The autonomy of religious organisations and tendency organisations is protected by national and international law. In EU law, Directive 2000/78 provides an exception to the principle of non-discrimination “in the case of occupational activities within churches and other public or private organisations the ethos of which is based on religion or belief”. As for the European Court of Human Rights, its case law guarantees the autonomy of religious organisations under article 9 of the European Convention on Human Rights. In the US, the same principle is known as the “ministerial exception”. However, over the past ten years, the autonomy of religious organisations has considerably expanded in the US. More specifically, several judgements from the US Supreme Court have accepted that for-profit organisations could invoke exemptions from general laws in the name of religion.
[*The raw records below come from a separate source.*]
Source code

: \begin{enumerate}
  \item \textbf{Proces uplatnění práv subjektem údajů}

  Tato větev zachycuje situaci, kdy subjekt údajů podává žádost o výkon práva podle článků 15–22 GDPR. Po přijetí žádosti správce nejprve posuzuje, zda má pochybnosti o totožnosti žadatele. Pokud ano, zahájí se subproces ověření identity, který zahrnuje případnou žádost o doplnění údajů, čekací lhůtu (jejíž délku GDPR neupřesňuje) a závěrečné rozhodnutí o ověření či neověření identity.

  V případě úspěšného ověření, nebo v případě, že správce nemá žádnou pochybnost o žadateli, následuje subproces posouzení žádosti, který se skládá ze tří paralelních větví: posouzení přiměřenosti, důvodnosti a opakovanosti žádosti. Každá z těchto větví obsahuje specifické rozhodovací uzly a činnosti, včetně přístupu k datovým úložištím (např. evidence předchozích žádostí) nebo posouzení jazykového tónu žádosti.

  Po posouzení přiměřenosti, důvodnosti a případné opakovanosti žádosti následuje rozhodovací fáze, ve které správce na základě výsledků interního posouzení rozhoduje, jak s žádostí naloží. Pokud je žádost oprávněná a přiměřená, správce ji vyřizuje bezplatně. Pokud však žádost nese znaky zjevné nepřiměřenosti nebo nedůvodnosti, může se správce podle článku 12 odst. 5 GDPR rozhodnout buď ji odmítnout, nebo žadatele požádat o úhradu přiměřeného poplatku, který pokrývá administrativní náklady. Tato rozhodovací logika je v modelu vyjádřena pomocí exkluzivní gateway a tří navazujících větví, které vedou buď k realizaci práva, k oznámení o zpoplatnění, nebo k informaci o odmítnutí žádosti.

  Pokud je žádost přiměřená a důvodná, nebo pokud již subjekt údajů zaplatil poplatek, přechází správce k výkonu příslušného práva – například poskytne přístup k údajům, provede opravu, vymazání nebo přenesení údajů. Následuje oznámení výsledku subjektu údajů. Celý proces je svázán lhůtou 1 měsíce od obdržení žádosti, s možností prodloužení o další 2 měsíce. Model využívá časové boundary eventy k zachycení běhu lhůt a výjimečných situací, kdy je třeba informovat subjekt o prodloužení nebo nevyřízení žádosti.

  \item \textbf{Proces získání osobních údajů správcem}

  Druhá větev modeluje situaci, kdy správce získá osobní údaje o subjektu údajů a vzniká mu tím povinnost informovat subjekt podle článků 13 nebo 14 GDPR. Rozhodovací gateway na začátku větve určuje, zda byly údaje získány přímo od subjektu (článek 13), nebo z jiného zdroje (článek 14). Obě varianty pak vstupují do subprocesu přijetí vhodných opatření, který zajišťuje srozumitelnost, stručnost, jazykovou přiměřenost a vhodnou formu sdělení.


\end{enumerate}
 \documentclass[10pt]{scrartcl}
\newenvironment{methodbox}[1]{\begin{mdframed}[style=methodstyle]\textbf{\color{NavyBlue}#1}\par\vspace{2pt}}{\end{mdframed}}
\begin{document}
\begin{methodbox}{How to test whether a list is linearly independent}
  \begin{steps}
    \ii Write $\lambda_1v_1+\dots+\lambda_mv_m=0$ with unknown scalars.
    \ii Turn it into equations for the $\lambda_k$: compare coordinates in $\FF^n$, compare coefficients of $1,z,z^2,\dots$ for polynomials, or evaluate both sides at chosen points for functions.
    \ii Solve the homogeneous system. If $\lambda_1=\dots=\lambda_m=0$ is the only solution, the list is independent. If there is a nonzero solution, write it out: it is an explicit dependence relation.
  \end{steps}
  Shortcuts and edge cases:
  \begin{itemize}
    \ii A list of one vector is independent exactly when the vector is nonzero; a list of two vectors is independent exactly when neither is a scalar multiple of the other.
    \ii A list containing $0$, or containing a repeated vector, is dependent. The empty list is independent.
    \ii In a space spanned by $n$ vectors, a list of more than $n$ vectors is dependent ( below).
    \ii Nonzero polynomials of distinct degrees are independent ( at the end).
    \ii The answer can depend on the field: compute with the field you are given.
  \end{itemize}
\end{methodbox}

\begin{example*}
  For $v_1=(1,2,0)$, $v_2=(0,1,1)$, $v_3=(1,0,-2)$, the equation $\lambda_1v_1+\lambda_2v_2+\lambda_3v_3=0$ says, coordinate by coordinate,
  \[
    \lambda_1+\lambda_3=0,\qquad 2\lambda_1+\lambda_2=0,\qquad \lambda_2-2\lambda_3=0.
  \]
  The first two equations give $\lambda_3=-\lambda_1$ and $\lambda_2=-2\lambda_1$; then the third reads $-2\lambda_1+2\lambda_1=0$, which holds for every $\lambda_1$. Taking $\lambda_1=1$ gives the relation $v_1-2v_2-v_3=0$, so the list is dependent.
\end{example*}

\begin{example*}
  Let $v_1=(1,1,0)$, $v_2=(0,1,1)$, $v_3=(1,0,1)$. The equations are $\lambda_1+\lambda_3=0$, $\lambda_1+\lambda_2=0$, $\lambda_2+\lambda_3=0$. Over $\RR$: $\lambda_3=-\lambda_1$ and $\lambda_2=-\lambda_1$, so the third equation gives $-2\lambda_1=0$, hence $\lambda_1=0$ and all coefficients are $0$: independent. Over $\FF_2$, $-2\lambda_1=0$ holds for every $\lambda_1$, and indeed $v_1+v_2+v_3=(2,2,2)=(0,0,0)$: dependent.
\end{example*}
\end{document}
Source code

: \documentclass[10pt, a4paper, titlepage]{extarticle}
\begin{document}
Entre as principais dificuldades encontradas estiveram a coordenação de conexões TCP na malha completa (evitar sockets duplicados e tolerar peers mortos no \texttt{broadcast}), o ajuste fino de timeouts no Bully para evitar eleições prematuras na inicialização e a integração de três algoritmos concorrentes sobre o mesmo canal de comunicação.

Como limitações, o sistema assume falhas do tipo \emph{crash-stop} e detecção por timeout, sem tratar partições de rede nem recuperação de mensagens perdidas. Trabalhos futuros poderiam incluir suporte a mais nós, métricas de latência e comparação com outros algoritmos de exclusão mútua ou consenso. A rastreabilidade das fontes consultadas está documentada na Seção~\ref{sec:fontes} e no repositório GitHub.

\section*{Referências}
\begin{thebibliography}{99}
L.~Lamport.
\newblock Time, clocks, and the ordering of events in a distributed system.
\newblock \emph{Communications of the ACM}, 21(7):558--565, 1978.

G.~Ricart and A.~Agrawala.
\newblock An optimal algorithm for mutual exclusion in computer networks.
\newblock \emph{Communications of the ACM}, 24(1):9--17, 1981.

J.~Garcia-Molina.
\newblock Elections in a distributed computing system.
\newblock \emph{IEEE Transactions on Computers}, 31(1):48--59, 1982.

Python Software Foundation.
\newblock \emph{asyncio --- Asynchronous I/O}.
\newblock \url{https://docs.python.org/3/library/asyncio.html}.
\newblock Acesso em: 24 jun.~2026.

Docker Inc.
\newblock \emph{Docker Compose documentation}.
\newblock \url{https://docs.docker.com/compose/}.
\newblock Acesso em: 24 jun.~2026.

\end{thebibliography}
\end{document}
In Europe, the case law of the European Court of Human Rights has so far been opposed to this possibility. However, several elements seem to indicate that this position might be difficult to hold in the future. This paper addresses two issues. First, what are the sociological and legal arguments that plead for the recognition of freedom of religion to for-profit organisations? The study examines how these elements interact with the arguments invoked to deny the enjoyment of freedom of religion to these organisations. Second, if such an extension occurs, how can the current legal framework ensure that the fundamental rights of employees and customers remain protected in for-profit organisations willing to invoke freedom of religion?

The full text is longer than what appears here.